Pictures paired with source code
● ● ●

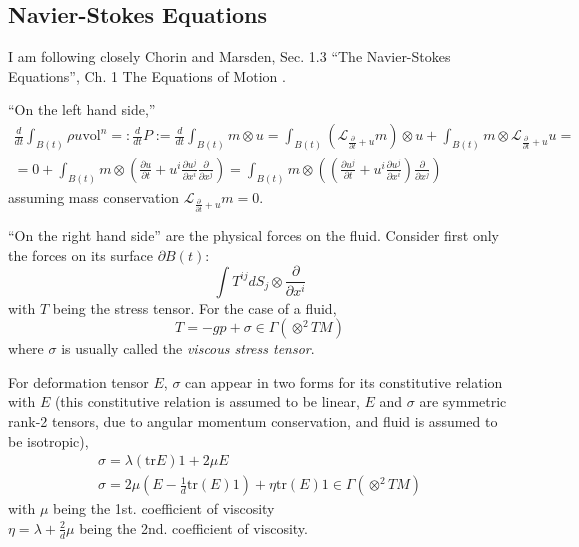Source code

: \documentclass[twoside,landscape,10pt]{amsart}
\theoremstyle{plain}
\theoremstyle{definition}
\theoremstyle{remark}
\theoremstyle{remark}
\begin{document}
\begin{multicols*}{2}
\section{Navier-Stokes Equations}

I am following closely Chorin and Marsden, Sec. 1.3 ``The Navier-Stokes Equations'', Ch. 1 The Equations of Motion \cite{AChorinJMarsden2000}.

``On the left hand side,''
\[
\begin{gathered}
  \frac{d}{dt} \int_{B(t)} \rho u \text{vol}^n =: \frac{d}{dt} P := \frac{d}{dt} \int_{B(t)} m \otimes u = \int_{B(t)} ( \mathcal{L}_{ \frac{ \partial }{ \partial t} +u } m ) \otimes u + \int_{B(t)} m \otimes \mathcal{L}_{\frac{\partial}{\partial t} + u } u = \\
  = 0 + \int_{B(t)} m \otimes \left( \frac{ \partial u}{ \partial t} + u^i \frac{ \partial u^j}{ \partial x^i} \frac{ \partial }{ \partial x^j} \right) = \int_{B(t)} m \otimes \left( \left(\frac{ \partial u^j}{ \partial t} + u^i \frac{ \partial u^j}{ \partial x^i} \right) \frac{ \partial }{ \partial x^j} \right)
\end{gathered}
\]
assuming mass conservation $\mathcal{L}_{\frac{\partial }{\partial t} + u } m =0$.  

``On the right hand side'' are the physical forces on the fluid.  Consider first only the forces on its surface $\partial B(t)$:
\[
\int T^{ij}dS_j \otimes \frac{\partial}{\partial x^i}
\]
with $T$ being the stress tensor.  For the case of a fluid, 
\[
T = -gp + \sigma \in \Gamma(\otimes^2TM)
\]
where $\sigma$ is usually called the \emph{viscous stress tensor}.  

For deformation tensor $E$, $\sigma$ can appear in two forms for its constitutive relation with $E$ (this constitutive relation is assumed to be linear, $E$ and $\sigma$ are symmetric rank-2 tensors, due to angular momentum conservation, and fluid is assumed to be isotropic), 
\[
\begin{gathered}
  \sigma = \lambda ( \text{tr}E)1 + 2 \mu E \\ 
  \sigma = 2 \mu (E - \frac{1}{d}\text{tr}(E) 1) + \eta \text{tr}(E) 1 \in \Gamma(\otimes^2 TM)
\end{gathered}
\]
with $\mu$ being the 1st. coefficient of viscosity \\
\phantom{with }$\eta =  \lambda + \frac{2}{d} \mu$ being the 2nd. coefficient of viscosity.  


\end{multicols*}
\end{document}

● ● ●

▸ What is being asked: Give back, unchanged, every line from the one with "the right hand" to the end of the entries above.

▸ Output of the exercise:
``On the right hand side'' are the physical forces on the fluid.  Consider first only the forces on its surface $\partial B(t)$:
\[
\int T^{ij}dS_j \otimes \frac{\partial}{\partial x^i}
\]
with $T$ being the stress tensor.  For the case of a fluid, 
\[
T = -gp + \sigma \in \Gamma(\otimes^2TM)
\]
where $\sigma$ is usually called the \emph{viscous stress tensor}.  

For deformation tensor $E$, $\sigma$ can appear in two forms for its constitutive relation with $E$ (this constitutive relation is assumed to be linear, $E$ and $\sigma$ are symmetric rank-2 tensors, due to angular momentum conservation, and fluid is assumed to be isotropic), 
\[
\begin{gathered}
  \sigma = \lambda ( \text{tr}E)1 + 2 \mu E \\ 
  \sigma = 2 \mu (E - \frac{1}{d}\text{tr}(E) 1) + \eta \text{tr}(E) 1 \in \Gamma(\otimes^2 TM)
\end{gathered}
\]
with $\mu$ being the 1st. coefficient of viscosity \\
\phantom{with }$\eta =  \lambda + \frac{2}{d} \mu$ being the 2nd. coefficient of viscosity.  


\end{multicols*}
\end{document}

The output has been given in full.